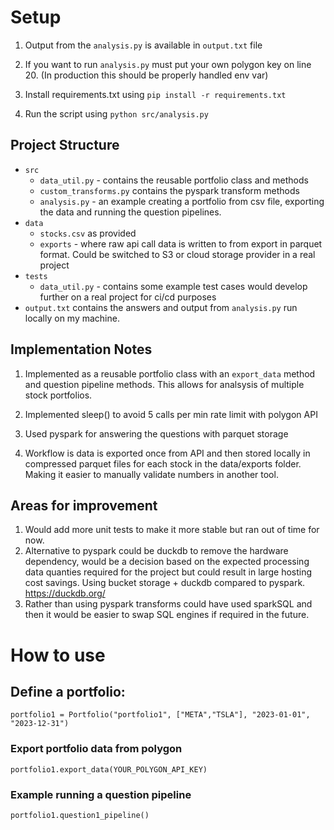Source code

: 

# Setup
1. Output from the `analysis.py` is available in `output.txt` file
2. If you want to run `analysis.py` must put your own polygon key on line 20. (In production this should be properly handled env var)

2. Install requirements.txt using `pip install -r requirements.txt`

3. Run the script using `python src/analysis.py`


## Project Structure
- `src` 
    - `data_util.py` - contains the reusable portfolio class and methods
    - `custom_transforms.py` contains the pyspark transform methods
    - `analysis.py` - an example creating a portfolio from csv file, exporting the data and running the question pipelines.
- `data`
    - `stocks.csv` as provided
    - `exports` - where raw api call data is written to from export in parquet format. Could be switched to S3 or cloud storage provider in a real project
- `tests`
    - `data_util.py` - contains some example test cases would develop further on a real project for ci/cd purposes
- `output.txt` contains the answers and output from `analysis.py` run locally on my machine.

## Implementation Notes
1. Implemented as a reusable portfolio class with an `export_data` method and question pipeline methods. This allows for analsysis of multiple stock portfolios.

3. Implemented sleep() to avoid 5 calls per min rate limit with polygon API
3. Used pyspark for answering the questions with parquet storage
4. Workflow is data is exported once from API and then stored locally in compressed parquet files for each stock in the data/exports folder. Making it easier to manually validate numbers in another tool.

## Areas for improvement
1. Would add more unit tests to make it more stable but ran out of time for now.
2. Alternative to pyspark could be duckdb to remove the hardware dependency, would be a decision based on the expected processing data quanties required for the project but could result in large hosting cost savings. Using bucket storage + duckdb compared to pyspark. https://duckdb.org/
3. Rather than using pyspark transforms could have used sparkSQL and then it would be easier to swap SQL engines if required in the future.


# How to use
## Define a portfolio:
    portfolio1 = Portfolio("portfolio1", ["META","TSLA"], "2023-01-01", "2023-12-31")

### Export portfolio data from polygon

    portfolio1.export_data(YOUR_POLYGON_API_KEY)

### Example running a question pipeline

    portfolio1.question1_pipeline()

# # #

## TASK DETAILS
The pictures stay out; copy the rest of the data word for word.

## ANSWER BOX
Source code

: 

# Setup
1. Output from the `analysis.py` is available in `output.txt` file
2. If you want to run `analysis.py` must put your own polygon key on line 20. (In production this should be properly handled env var)

2. Install requirements.txt using `pip install -r requirements.txt`

3. Run the script using `python src/analysis.py`


## Project Structure
- `src` 
    - `data_util.py` - contains the reusable portfolio class and methods
    - `custom_transforms.py` contains the pyspark transform methods
    - `analysis.py` - an example creating a portfolio from csv file, exporting the data and running the question pipelines.
- `data`
    - `stocks.csv` as provided
    - `exports` - where raw api call data is written to from export in parquet format. Could be switched to S3 or cloud storage provider in a real project
- `tests`
    - `data_util.py` - contains some example test cases would develop further on a real project for ci/cd purposes
- `output.txt` contains the answers and output from `analysis.py` run locally on my machine.

## Implementation Notes
1. Implemented as a reusable portfolio class with an `export_data` method and question pipeline methods. This allows for analsysis of multiple stock portfolios.

3. Implemented sleep() to avoid 5 calls per min rate limit with polygon API
3. Used pyspark for answering the questions with parquet storage
4. Workflow is data is exported once from API and then stored locally in compressed parquet files for each stock in the data/exports folder. Making it easier to manually validate numbers in another tool.

## Areas for improvement
1. Would add more unit tests to make it more stable but ran out of time for now.
2. Alternative to pyspark could be duckdb to remove the hardware dependency, would be a decision based on the expected processing data quanties required for the project but could result in large hosting cost savings. Using bucket storage + duckdb compared to pyspark. https://duckdb.org/
3. Rather than using pyspark transforms could have used sparkSQL and then it would be easier to swap SQL engines if required in the future.


# How to use
## Define a portfolio:
    portfolio1 = Portfolio("portfolio1", ["META","TSLA"], "2023-01-01", "2023-12-31")

### Export portfolio data from polygon

    portfolio1.export_data(YOUR_POLYGON_API_KEY)

### Example running a question pipeline

    portfolio1.question1_pipeline()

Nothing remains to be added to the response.